Figure 1: mTAG labelling-based enrichment and analysis of unmethylated CpG sites in the genome.

(a) Flow diagram of the analytical procedure. gDNA is randomly sheared to short fragments (Step 1) and treated with an engineered SssI DNA methyltransferase (eM.SssI) and a cofactor analogue (Ado-6-amine or azide) to attach reactive groups to unmodified CpG sites (Step 2). The derivatized target sites are biotin-tagged using N-hydroxysuccinimidyl ester (Biotin-SS-NHS) (Step 3) and labelled fragments are selectively captured on streptavidin-coated magnetic beads (Step 4). Bound DNA fragments are recovered by cleavage of a disulphide bond in the biotin linker with DTT (Step 5).
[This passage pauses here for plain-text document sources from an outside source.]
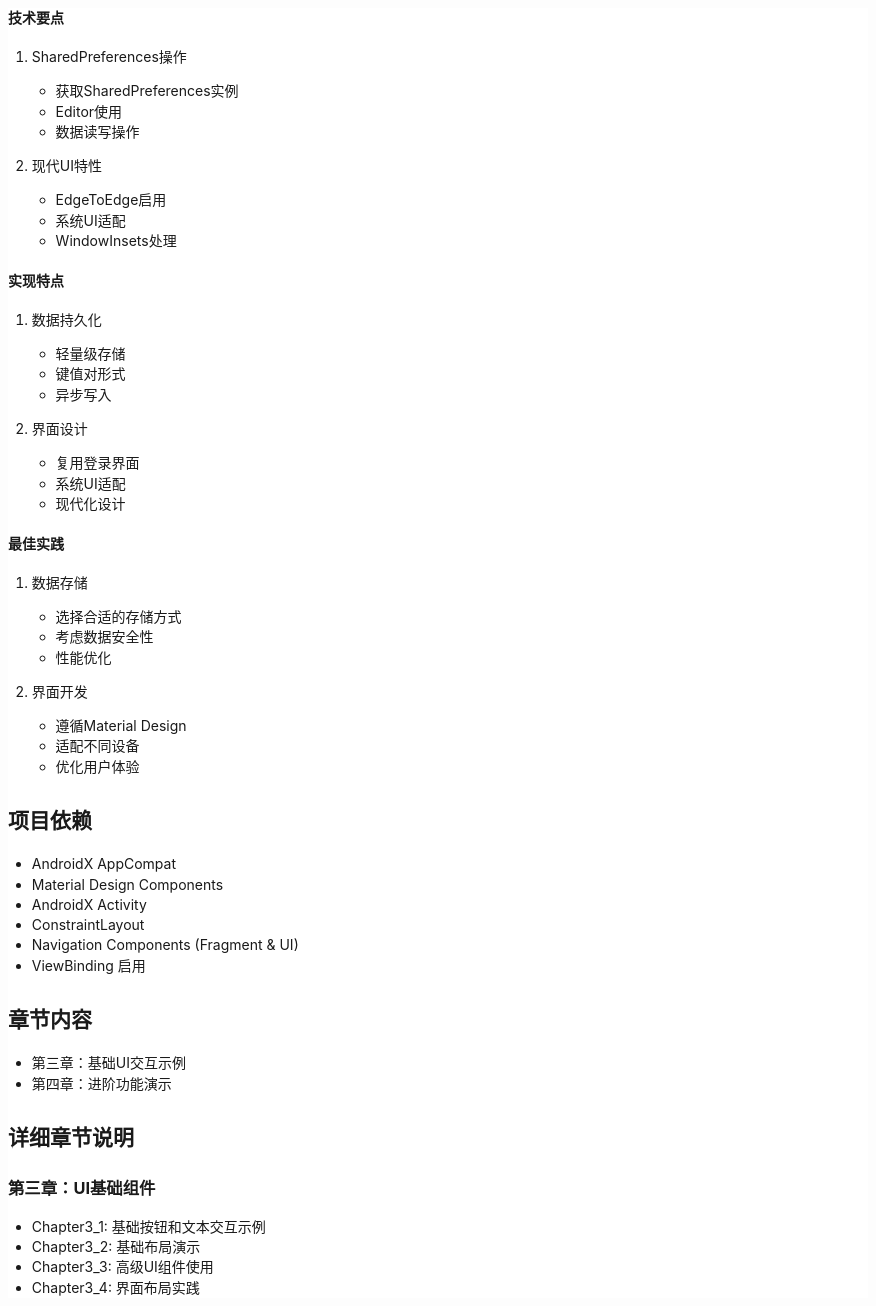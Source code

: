 #### 技术要点
1. SharedPreferences操作
   - 获取SharedPreferences实例
   - Editor使用
   - 数据读写操作

2. 现代UI特性
   - EdgeToEdge启用
   - 系统UI适配
   - WindowInsets处理

#### 实现特点
1. 数据持久化
   - 轻量级存储
   - 键值对形式
   - 异步写入

2. 界面设计
   - 复用登录界面
   - 系统UI适配
   - 现代化设计

#### 最佳实践
1. 数据存储
   - 选择合适的存储方式
   - 考虑数据安全性
   - 性能优化

2. 界面开发
   - 遵循Material Design
   - 适配不同设备
   - 优化用户体验

## 项目依赖
- AndroidX AppCompat
- Material Design Components
- AndroidX Activity
- ConstraintLayout
- Navigation Components (Fragment & UI)
- ViewBinding 启用

## 章节内容
- 第三章：基础UI交互示例
- 第四章：进阶功能演示

## 详细章节说明

### 第三章：UI基础组件
- Chapter3_1: 基础按钮和文本交互示例
- Chapter3_2: 基础布局演示
- Chapter3_3: 高级UI组件使用
- Chapter3_4: 界面布局实践
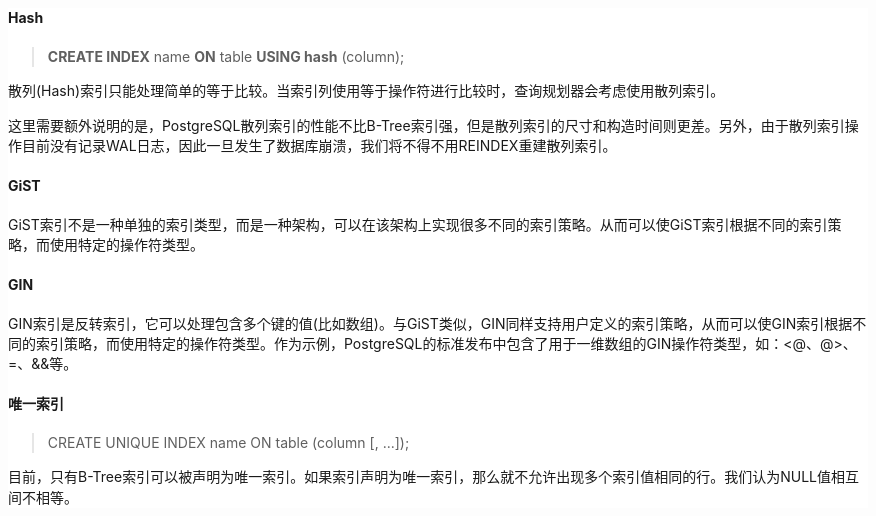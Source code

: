 #### Hash 

> **CREATE INDEX** name **ON** table **USING hash** (column);

散列(Hash)索引只能处理简单的等于比较。当索引列使用等于操作符进行比较时，查询规划器会考虑使用散列索引。

 这里需要额外说明的是，PostgreSQL散列索引的性能不比B-Tree索引强，但是散列索引的尺寸和构造时间则更差。另外，由于散列索引操作目前没有记录WAL日志，因此一旦发生了数据库崩溃，我们将不得不用REINDEX重建散列索引。

#### GiST

GiST索引不是一种单独的索引类型，而是一种架构，可以在该架构上实现很多不同的索引策略。从而可以使GiST索引根据不同的索引策略，而使用特定的操作符类型。 

#### GIN

 GIN索引是反转索引，它可以处理包含多个键的值(比如数组)。与GiST类似，GIN同样支持用户定义的索引策略，从而可以使GIN索引根据不同的索引策略，而使用特定的操作符类型。作为示例，PostgreSQL的标准发布中包含了用于一维数组的GIN操作符类型，如：<@、@>、=、&&等。

#### **唯一索引**

> CREATE UNIQUE INDEX  name ON table (column [, ...]);

目前，只有B-Tree索引可以被声明为唯一索引。如果索引声明为唯一索引，那么就不允许出现多个索引值相同的行。我们认为NULL值相互间不相等。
The enriched fragments are ligated to adaptors and PCR-amplified (Step 6) for microarray analysis or DNA sequencing (Step 7). (b) Covalent transformations during derivatization, biotin tagging and linker cleavage (Steps 2, 3 and 5) using amine-NHS (upper) or azide-DBCO (lower) conjugation chemistries (one of the two triazol regioisomers formed in Step 3 is shown); (c) Affinity capture of DNA fragments containing unmodified CpG sites. Reference DNA fragments, containing two or no CpG sites (2-CG and 0-CG, respectively) was each combined with 300 ng of sonicated human gDNA and processed as described (Steps 1–4) using the amine or azide conjugation chemistries as indicated. The efficiency of CpG capture is assessed by on-beads qPCR analysis of the reference DNA fragments. Error bars defined as ±s.d. from duplicate experiments.